Know The Copyright Laws: Copyright Infringement seems to have become a rampant problem, more so due to the advent of digital photography and internet. When YOU capture an image you own that image copyright and no one, other than yourself, can make a profit using that image. More serious photographers know this and put a copyright watermark on their internet shared image as a notice. These images are usually a smaller more compressed file copies of the originals and are of lower quality but still look good for sharing and advertising on the internet,

Owning the copyright of your own images does not mean you own the copyright of something in the image. This seems to be the real problem in today's world of copyright infringement.
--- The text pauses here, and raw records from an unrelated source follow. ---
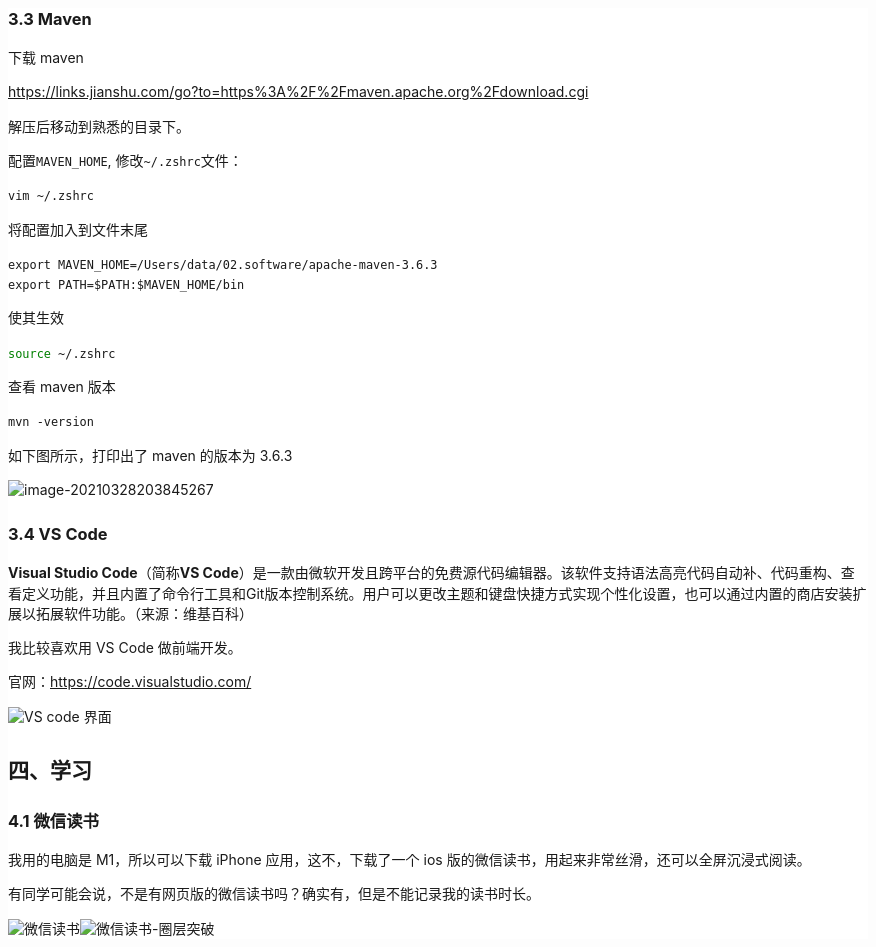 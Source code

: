 ### 3.3 Maven

下载 maven

https://links.jianshu.com/go?to=https%3A%2F%2Fmaven.apache.org%2Fdownload.cgi

解压后移动到熟悉的目录下。

配置`MAVEN_HOME`, 修改`~/.zshrc`文件：

``` sh
vim ~/.zshrc
```

将配置加入到文件末尾

```
export MAVEN_HOME=/Users/data/02.software/apache-maven-3.6.3
export PATH=$PATH:$MAVEN_HOME/bin
```

使其生效

``` sh
source ~/.zshrc
```

查看 maven 版本

```
mvn -version
```

如下图所示，打印出了 maven 的版本为 3.6.3

![image-20210328203845267](http://cdn.jayh.club/uPic/image-2021032820384526720210328203845.png)

### 3.4 VS Code

**Visual Studio Code**（简称**VS Code**）是一款由微软开发且跨平台的免费源代码编辑器。该软件支持语法高亮代码自动补、代码重构、查看定义功能，并且内置了命令行工具和Git版本控制系统。用户可以更改主题和键盘快捷方式实现个性化设置，也可以通过内置的商店安装扩展以拓展软件功能。（来源：维基百科）

我比较喜欢用 VS Code 做前端开发。

官网：https://code.visualstudio.com/

![VS code 界面](http://cdn.jayh.club/uPic/image-20210329153613860.png)



## 四、学习

### 4.1 微信读书

我用的电脑是 M1，所以可以下载 iPhone 应用，这不，下载了一个 ios 版的微信读书，用起来非常丝滑，还可以全屏沉浸式阅读。

有同学可能会说，不是有网页版的微信读书吗？确实有，但是不能记录我的读书时长。

![微信读书](http://cdn.jayh.club/uPic/image-20210329162221116.png)![微信读书-圈层突破](http://cdn.jayh.club/uPic/image-20210329162510117.png)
People selling photography and art of copyrighted material. Big company's and famous people hire others to surf the web to fine others who are infringing on their copyrighted material.

As a photographer and artist, I am constantly aware of those possible copyright infringements. I look for brands, logos, personal property items such as, art work, even those found in parks, and will either remove or shoot around them depending on how my captured images will be used. Even though I own the copyright of the photograph itself, I do not own the property I am shooting and would need a signed property release, this also applies to any persons seen in an image, you will need to acquire a signed model release. It doesn't matter if only a hand, foot, or that of a person not facing the camera, you will still need a model release even certain silhouettes are protected by copyright.

It is very important, as a photographer and/or artist, that you take the time and learn the copyright laws and how it pertains to your work, for the end results of not knowing could quite possibly financially ruin you. Being uninformed it no excuse in the eyes of the law.

We all love going to concerts, sports, visiting museums, and taking pictures of our attendance of these to upload to our personal Facebook and other social pages to share with others. This is fine as you own the copyright of that image you took yourself even if you are not a so called “Photographer”. No one else has the right to profit from the photograph that you took. You need not worry about copyright infringement if you are not making a profit off of that image, such as selling it as a print, or using it to advertise yours or other's own business, including your own website where you sell other images that you as a “Photographer” has taken. The only way these can used is in a editorial form with limits. One of the limits is those events you paid to attend, museums, sports, concerts. You maybe allowed to take pictures but they are for you own personal use and to share on your own personal page, and not to be sold in any form even editorial without a release and that requires a special editorial release.

Photographing and selling a city skyline other than editorial, you need to be sure to remove company names and logo's from the buildings, unless selling as editorial. Graffiti, even though it is against law to deface a place you do not own, is copyright protected.

So if wanting to sell your photography and/or art work, get to know the quite extensive copyright laws for there is a lot more than what I have mentioned here. For those photographers who want to sell your work I would suggest you become a member of the American Photography Association, which accepts all levels of photographers. I joined years ago when I began my work as a photographer.

So to protect yourself from possible costly lawsuits when selling or use the of your photographs and art such as marketing, learn the copyright laws. When capturing and processing an image be ever vigilant of those laws for your own protection. Below is a link to one of my stock agencies where I sell commercial and editorial images.

With the advent of digital, everyone is a potential photographer, and to separate the amateurs from the Professionals, it became necessary to make a change in classification. To be a professional photographer, you have to make a living wage, around 50,000.00 annual income. Semi Professionals, sell their work and/or work for hire but not enough to make a living wage, but still cover their expenses. Amateurs can sell and/or work for hire, but can not cover their overhead expenses.